**Work instructions**
Print the data below exactly, but only the lines from the one containing "Access Odoo at" down to the one containing "## 🙏 Acknowledgements", inclusive.
Records supplied below:
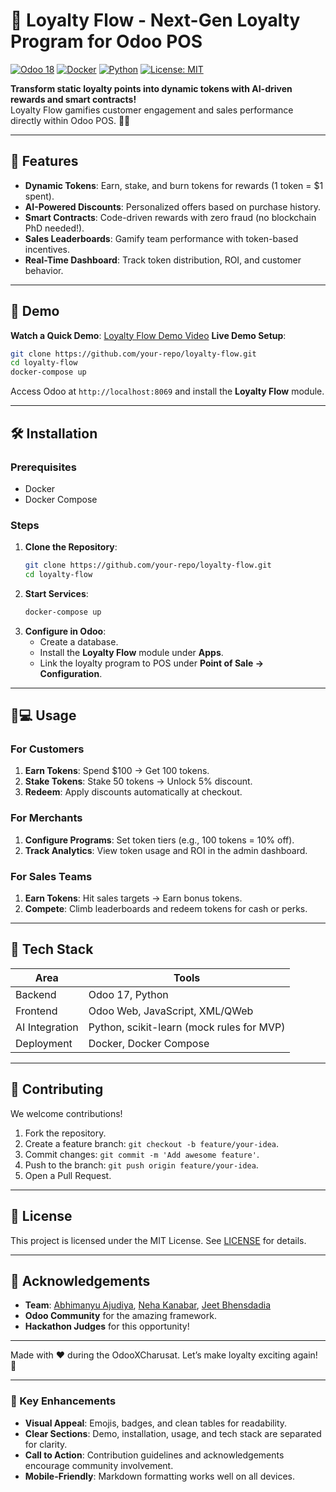 # 🚀 Loyalty Flow - Next-Gen Loyalty Program for Odoo POS

[![Odoo 18](https://img.shields.io/badge/Odoo-18-%23FF5722?logo=odoo)](https://www.odoo.com)
[![Docker](https://img.shields.io/badge/Docker-✓-2496ED?logo=docker)](https://www.docker.com)
[![Python](https://img.shields.io/badge/Python-3.10+-3776AB?logo=python)](https://www.python.org)
[![License: MIT](https://img.shields.io/badge/License-MIT-yellow.svg)](https://opensource.org/licenses/MIT)

**Transform static loyalty points into dynamic tokens with AI-driven rewards and smart contracts!**  
Loyalty Flow gamifies customer engagement and sales performance directly within Odoo POS. 💸✨

---

## 📌 Features

- **Dynamic Tokens**: Earn, stake, and burn tokens for rewards (1 token = $1 spent).
- **AI-Powered Discounts**: Personalized offers based on purchase history.
- **Smart Contracts**: Code-driven rewards with zero fraud (no blockchain PhD needed!).
- **Sales Leaderboards**: Gamify team performance with token-based incentives.
- **Real-Time Dashboard**: Track token distribution, ROI, and customer behavior.

---

## 🎥 Demo

**Watch a Quick Demo**: [Loyalty Flow Demo Video](https://drive.google.com/drive/folders/1VSDrgBcm2XLStToNNlv99Q-dSQWUmadI?usp=drive_link)
**Live Demo Setup**:
```bash
git clone https://github.com/your-repo/loyalty-flow.git
cd loyalty-flow
docker-compose up
```
Access Odoo at `http://localhost:8069` and install the **Loyalty Flow** module.

---

## 🛠️ Installation

### Prerequisites
- Docker
- Docker Compose

### Steps
1. **Clone the Repository**:
   ```bash
   git clone https://github.com/your-repo/loyalty-flow.git
   cd loyalty-flow
   ```
2. **Start Services**:
   ```bash
   docker-compose up
   ```
3. **Configure in Odoo**:
   - Create a database.
   - Install the **Loyalty Flow** module under **Apps**.
   - Link the loyalty program to POS under **Point of Sale → Configuration**.

---

## 🧑💻 Usage

### For Customers
1. **Earn Tokens**: Spend $100 → Get 100 tokens.
2. **Stake Tokens**: Stake 50 tokens → Unlock 5% discount.
3. **Redeem**: Apply discounts automatically at checkout.

### For Merchants
1. **Configure Programs**: Set token tiers (e.g., 100 tokens = 10% off).
2. **Track Analytics**: View token usage and ROI in the admin dashboard.

### For Sales Teams
1. **Earn Tokens**: Hit sales targets → Earn bonus tokens.
2. **Compete**: Climb leaderboards and redeem tokens for cash or perks.

---

## 🧩 Tech Stack

| **Area**       | **Tools**                                                                 |
|----------------|---------------------------------------------------------------------------|
| Backend        | Odoo 17, Python                                                          |
| Frontend       | Odoo Web, JavaScript, XML/QWeb                                           |
| AI Integration | Python, scikit-learn (mock rules for MVP)                                |
| Deployment     | Docker, Docker Compose                                                   |

---

## 🤝 Contributing

We welcome contributions!  
1. Fork the repository.
2. Create a feature branch: `git checkout -b feature/your-idea`.
3. Commit changes: `git commit -m 'Add awesome feature'`.
4. Push to the branch: `git push origin feature/your-idea`.
5. Open a Pull Request.

---

## 📜 License

This project is licensed under the MIT License. See [LICENSE](LICENSE) for details.

---

## 🙏 Acknowledgements

- **Team**: [Abhimanyu Ajudiya](), [Neha Kanabar](), [Jeet Bhensdadia]()  
- **Odoo Community** for the amazing framework.  
- **Hackathon Judges** for this opportunity!

---

Made with ❤️ during the OdooXCharusat. Let’s make loyalty exciting again! 🚀


---

### 🌟 Key Enhancements
- **Visual Appeal**: Emojis, badges, and clean tables for readability.
- **Clear Sections**: Demo, installation, usage, and tech stack are separated for clarity.
- **Call to Action**: Contribution guidelines and acknowledgements encourage community involvement.
- **Mobile-Friendly**: Markdown formatting works well on all devices.
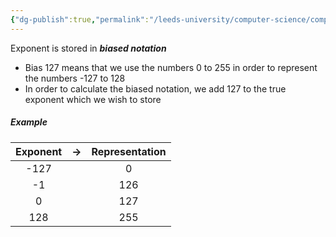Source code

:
 ```yaml
---
{"dg-publish":true,"permalink":"/leeds-university/computer-science/compulsory-modules/computer-architecture/section-4-representing-numbers/127-bias-notation/"}
---
```


Exponent is stored in ***biased notation***
- Bias 127 means that we use the numbers 0 to 255 in order to represent the numbers -127 to 128
- In order to calculate the biased notation, we add 127 to the true exponent which we wish to store
##### Example
| Exponent | $\to$ |Representation |
| :--: | :--: | :--: |
|-127 || 0 |
| -1 || 126 |
| 0 || 127 |
| 128 || 255 |

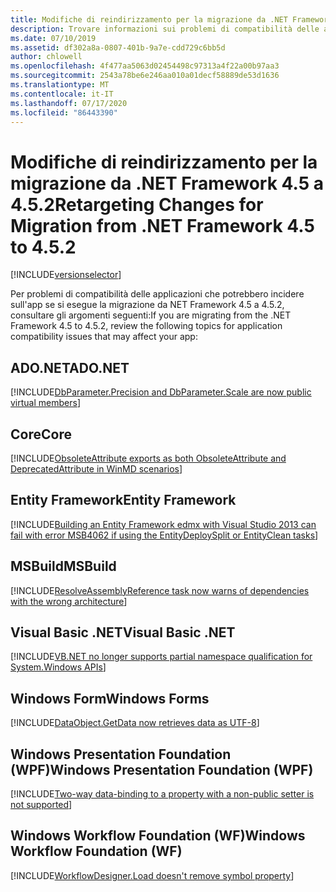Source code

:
 ```yaml
---
title: Modifiche di reindirizzamento per la migrazione da .NET Framework 4.5 a 4.5.2
description: Trovare informazioni sui problemi di compatibilità delle applicazioni che potrebbero incidere sull'app durante la migrazione da .NET Framework 4,5 a 4.5.2.
ms.date: 07/10/2019
ms.assetid: df302a8a-0807-401b-9a7e-cdd729c6bb5d
author: chlowell
ms.openlocfilehash: 4f477aa5063d02454498c97313a4f22a00b97aa3
ms.sourcegitcommit: 2543a78be6e246aa010a01decf58889de53d1636
ms.translationtype: MT
ms.contentlocale: it-IT
ms.lasthandoff: 07/17/2020
ms.locfileid: "86443390"
---
```

# <a name="retargeting-changes-for-migration-from-net-framework-45-to-452"></a><span data-ttu-id="c326d-103">Modifiche di reindirizzamento per la migrazione da .NET Framework 4.5 a 4.5.2</span><span class="sxs-lookup"><span data-stu-id="c326d-103">Retargeting Changes for Migration from .NET Framework 4.5 to 4.5.2</span></span>

[!INCLUDE[versionselector](../../../../includes/migration-guide/retargeting/versionselector.md)]

<span data-ttu-id="c326d-104">Per problemi di compatibilità delle applicazioni che potrebbero incidere sull'app se si esegue la migrazione da NET Framework 4.5 a 4.5.2, consultare gli argomenti seguenti:</span><span class="sxs-lookup"><span data-stu-id="c326d-104">If you are migrating from the .NET Framework 4.5 to 4.5.2, review the following topics for application compatibility issues that may affect your app:</span></span>

## <a name="adonet"></a><span data-ttu-id="c326d-105">ADO.NET</span><span class="sxs-lookup"><span data-stu-id="c326d-105">ADO.NET</span></span>

[!INCLUDE[DbParameter.Precision and DbParameter.Scale are now public virtual members](~/includes/migration-guide/retargeting/adonet/dbparameterprecision-dbparameterscale-are-now-public-virtual-members.md)]

## <a name="core"></a><span data-ttu-id="c326d-106">Core</span><span class="sxs-lookup"><span data-stu-id="c326d-106">Core</span></span>

[!INCLUDE[ObsoleteAttribute exports as both ObsoleteAttribute and DeprecatedAttribute in WinMD scenarios](~/includes/migration-guide/retargeting/core/obsoleteattribute-exports-both-deprecatedattribute-winmd-scenarios.md)]

## <a name="entity-framework"></a><span data-ttu-id="c326d-107">Entity Framework</span><span class="sxs-lookup"><span data-stu-id="c326d-107">Entity Framework</span></span>

[!INCLUDE[Building an Entity Framework edmx with Visual Studio 2013 can fail with error MSB4062 if using the EntityDeploySplit or EntityClean tasks](~/includes/migration-guide/retargeting/ef/building-an-entity-framework-edmx-with-visual-studio-2013-can-fail-error.md)]

## <a name="msbuild"></a><span data-ttu-id="c326d-108">MSBuild</span><span class="sxs-lookup"><span data-stu-id="c326d-108">MSBuild</span></span>

[!INCLUDE[ResolveAssemblyReference task now warns of dependencies with the wrong architecture](~/includes/migration-guide/retargeting/msbuild/resolveassemblyreference-task-now-warns-dependencies-with-wrong-architecture.md)]

## <a name="visual-basic-net"></a><span data-ttu-id="c326d-109">Visual Basic .NET</span><span class="sxs-lookup"><span data-stu-id="c326d-109">Visual Basic .NET</span></span>

[!INCLUDE[VB.NET no longer supports partial namespace qualification for System.Windows APIs](~/includes/migration-guide/retargeting/vb/vbnet-no-longer-supports-partial-namespace-qualification-for-systemwindows.md)]

## <a name="windows-forms"></a><span data-ttu-id="c326d-110">Windows Form</span><span class="sxs-lookup"><span data-stu-id="c326d-110">Windows Forms</span></span>

[!INCLUDE[DataObject.GetData now retrieves data as UTF-8](~/includes/migration-guide/retargeting/winforms/dataobjectgetdata-now-retrieves-data-utf-8.md)]

## <a name="windows-presentation-foundation-wpf"></a><span data-ttu-id="c326d-111">Windows Presentation Foundation (WPF)</span><span class="sxs-lookup"><span data-stu-id="c326d-111">Windows Presentation Foundation (WPF)</span></span>

[!INCLUDE[Two-way data-binding to a property with a non-public setter is not supported](~/includes/migration-guide/retargeting/wpf/two-way-data-binding-property-with-non-public-setter-not-supported.md)]

## <a name="windows-workflow-foundation-wf"></a><span data-ttu-id="c326d-112">Windows Workflow Foundation (WF)</span><span class="sxs-lookup"><span data-stu-id="c326d-112">Windows Workflow Foundation (WF)</span></span>

[!INCLUDE[WorkflowDesigner.Load doesn't remove symbol property](~/includes/migration-guide/retargeting/wf/workflowdesignerload-doesnt-remove-symbol-property.md)]
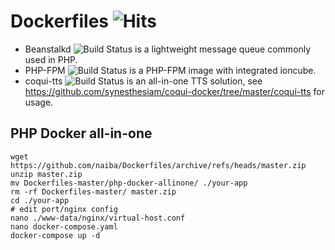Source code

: # Dockerfiles ![Hits](https://hits.seeyoufarm.com/api/count/incr/badge.svg?url=https%3A%2F%2Fgithub.com%2Fnaiba%2Fdockerfiles&count_bg=%2379C83D&title_bg=%23555555&icon=&icon_color=%23E7E7E7&title=hits&edge_flat=false)

- Beanstalkd ![Build Status](https://github.com/naiba/Dockerfiles/workflows/beanstalkd/badge.svg) is a lightweight message queue commonly used in PHP.
- PHP-FPM ![Build Status](https://github.com/naiba/Dockerfiles/workflows/php-fpm/badge.svg) is a PHP-FPM image with integrated ioncube.
- coqui-tts ![Build Status](https://github.com/naiba/Dockerfiles/workflows/coqui-tts/badge.svg) is an all-in-one TTS solution, see <https://github.com/synesthesiam/coqui-docker/tree/master/coqui-tts> for usage.

## PHP Docker all-in-one

```shell
wget https://github.com/naiba/Dockerfiles/archive/refs/heads/master.zip
unzip master.zip
mv Dockerfiles-master/php-docker-allinone/ ./your-app
rm -rf Dockerfiles-master/ master.zip
cd ./your-app
# edit port/nginx config
nano ./www-data/nginx/virtual-host.conf
nano docker-compose.yaml
docker-compose up -d
```
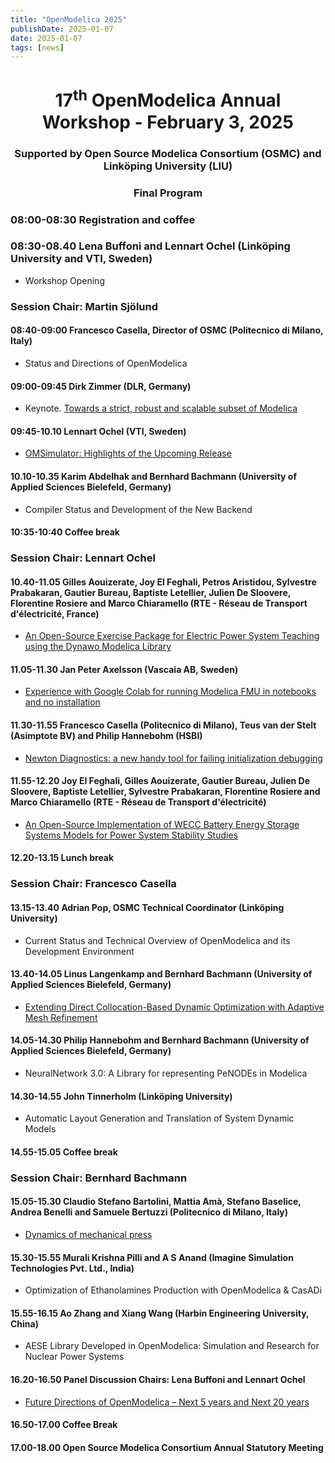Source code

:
 ```yaml
---
title: "OpenModelica 2025"
publishDate: 2025-01-07
date: 2025-01-07
tags: [news]
---
```



<center>
<h1>17<sup>th</sup> OpenModelica Annual Workshop - February 3, 2025</h1>
<h3>Supported by Open Source Modelica Consortium (OSMC) and Linköping University (LIU)</h3>
<h3>Final Program</h3>
</center>

### 08:00-08:30 Registration and coffee

### 08:30-08.40 Lena Buffoni and Lennart Ochel (Linköping University and VTI, Sweden)

- Workshop Opening

### Session Chair: Martin Sjölund
#### 08:40-09:00 Francesco Casella, Director of OSMC (Politecnico di Milano, Italy)

- Status and Directions of OpenModelica

#### 09:00-09:45 Dirk Zimmer (DLR, Germany)

- Keynote. [Towards a strict, robust and scalable subset of Modelica](/images/M_images/OpenModelicaWorkshop_2025/2025-02-03_ModelicaLite.pdf)

#### 09:45-10.10 Lennart Ochel (VTI, Sweden)

- [OMSimulator: Highlights of the Upcoming Release](/images/M_images/OpenModelicaWorkshop_2025/2025-02-03_OMSimulator.pdf)

#### 10.10-10.35 Karim Abdelhak and Bernhard Bachmann (University of Applied Sciences Bielefeld, Germany)

- Compiler Status and Development of the New Backend


#### 10:35-10:40 Coffee break

### Session Chair: Lennart Ochel
#### 10.40-11.05 Gilles Aouizerate, Joy El Feghali, Petros Aristidou, Sylvestre Prabakaran, Gautier Bureau, Baptiste Letellier, Julien De Sloovere, Florentine Rosiere and Marco Chiaramello (RTE - Réseau de Transport d'électricité, France)

- [An Open-Source Exercise Package for Electric Power System Teaching using the Dynawo Modelica Library](/images/M_images/OpenModelicaWorkshop_2025/2025-02-03_Joy_El_Feghali_OMWorkshop_2025_Dynawo_Exercise_package_VF.pdf)

#### 11.05-11.30 Jan Peter Axelsson (Vascaia AB, Sweden)

- [Experience with Google Colab for running Modelica FMU in notebooks and no installation](/images/M_images/OpenModelicaWorkshop_2025/2025-02-03_Google_Colab_FMU_Notebooks.pdf)

#### 11.30-11.55 Francesco Casella (Politecnico di Milano), Teus van der Stelt (Asimptote BV) and Philip Hannebohm (HSBI)

- [Newton Diagnostics: a new handy tool for failing initialization debugging](/images/M_images/OpenModelicaWorkshop_2025/2025-02-03_Newton_Diagnostics.pdf)

#### 11.55-12.20 Joy El Feghali, Gilles Aouizerate, Gautier Bureau, Julien De Sloovere, Baptiste Letellier, Sylvestre Prabakaran, Florentine Rosiere and Marco Chiaramello (RTE - Réseau de Transport d'électricité)

- [An Open-Source Implementation of WECC Battery Energy Storage Systems Models for Power System Stability Studies](/images/M_images/OpenModelicaWorkshop_2025/2025-02-03_Joy_El_Feghali_OMWorkshop_2025_WECC_models_VF.pdf)

#### 12.20-13.15 Lunch break


### Session Chair: Francesco Casella
#### 13.15-13.40 Adrian Pop, OSMC Technical Coordinator (Linköping University)

- Current Status and Technical Overview of OpenModelica and its Development Environment

#### 13.40-14.05 Linus Langenkamp and Bernhard Bachmann (University of Applied Sciences Bielefeld, Germany)

- [Extending Direct Collocation-Based Dynamic Optimization with Adaptive Mesh Refinement](/images/M_images/OpenModelicaWorkshop_2025/2025-02-03_langenkamp_mesh_refinement)

#### 14.05-14.30 Philip Hannebohm and Bernhard Bachmann (University of Applied Sciences Bielefeld, Germany)

- NeuralNetwork 3.0: A Library for representing PeNODEs in Modelica

#### 14.30-14.55 John Tinnerholm (Linköping University)

- Automatic Layout Generation and Translation of System Dynamic Models

#### 14.55-15.05 Coffee break

### Session Chair: Bernhard Bachmann
#### 15.05-15.30 Claudio Stefano Bartolini, Mattia Amà, Stefano Baselice, Andrea Benelli and Samuele Bertuzzi (Politecnico  di Milano, Italy)

- [Dynamics of mechanical press](/images/M_images/OpenModelicaWorkshop_2025/2025-02-03_Dynamics_of_mechanical_press.pdf)

#### 15.30-15.55 Murali Krishna Pilli and A S Anand (Imagine Simulation Technologies Pvt. Ltd., India)

- Optimization of Ethanolamines Production with OpenModelica & CasADi

#### 15.55-16.15 Ao Zhang and Xiang Wang (Harbin Engineering University, China)

- AESE Library Developed in OpenModelica: Simulation and Research for Nuclear Power Systems

#### 16.20-16.50 Panel Discussion Chairs: Lena Buffoni and Lennart Ochel

- [Future Directions of OpenModelica – Next 5 years and Next 20 years](/images/M_images/OpenModelicaWorkshop_2025/2025-02-2025-02-03_Panel_Discussion.pdf)

#### 16.50-17.00 Coffee Break

#### 17.00-18.00	Open Source Modelica Consortium Annual Statutory Meeting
End of Records supplied.
**Exercise result**
Access Odoo at `http://localhost:8069` and install the **Loyalty Flow** module.

---

## 🛠️ Installation

### Prerequisites
- Docker
- Docker Compose

### Steps
1. **Clone the Repository**:
   ```bash
   git clone https://github.com/your-repo/loyalty-flow.git
   cd loyalty-flow
   ```
2. **Start Services**:
   ```bash
   docker-compose up
   ```
3. **Configure in Odoo**:
   - Create a database.
   - Install the **Loyalty Flow** module under **Apps**.
   - Link the loyalty program to POS under **Point of Sale → Configuration**.

---

## 🧑💻 Usage

### For Customers
1. **Earn Tokens**: Spend $100 → Get 100 tokens.
2. **Stake Tokens**: Stake 50 tokens → Unlock 5% discount.
3. **Redeem**: Apply discounts automatically at checkout.

### For Merchants
1. **Configure Programs**: Set token tiers (e.g., 100 tokens = 10% off).
2. **Track Analytics**: View token usage and ROI in the admin dashboard.

### For Sales Teams
1. **Earn Tokens**: Hit sales targets → Earn bonus tokens.
2. **Compete**: Climb leaderboards and redeem tokens for cash or perks.

---

## 🧩 Tech Stack

| **Area**       | **Tools**                                                                 |
|----------------|---------------------------------------------------------------------------|
| Backend        | Odoo 17, Python                                                          |
| Frontend       | Odoo Web, JavaScript, XML/QWeb                                           |
| AI Integration | Python, scikit-learn (mock rules for MVP)                                |
| Deployment     | Docker, Docker Compose                                                   |

---

## 🤝 Contributing

We welcome contributions!  
1. Fork the repository.
2. Create a feature branch: `git checkout -b feature/your-idea`.
3. Commit changes: `git commit -m 'Add awesome feature'`.
4. Push to the branch: `git push origin feature/your-idea`.
5. Open a Pull Request.

---

## 📜 License

This project is licensed under the MIT License. See [LICENSE](LICENSE) for details.

---

## 🙏 Acknowledgements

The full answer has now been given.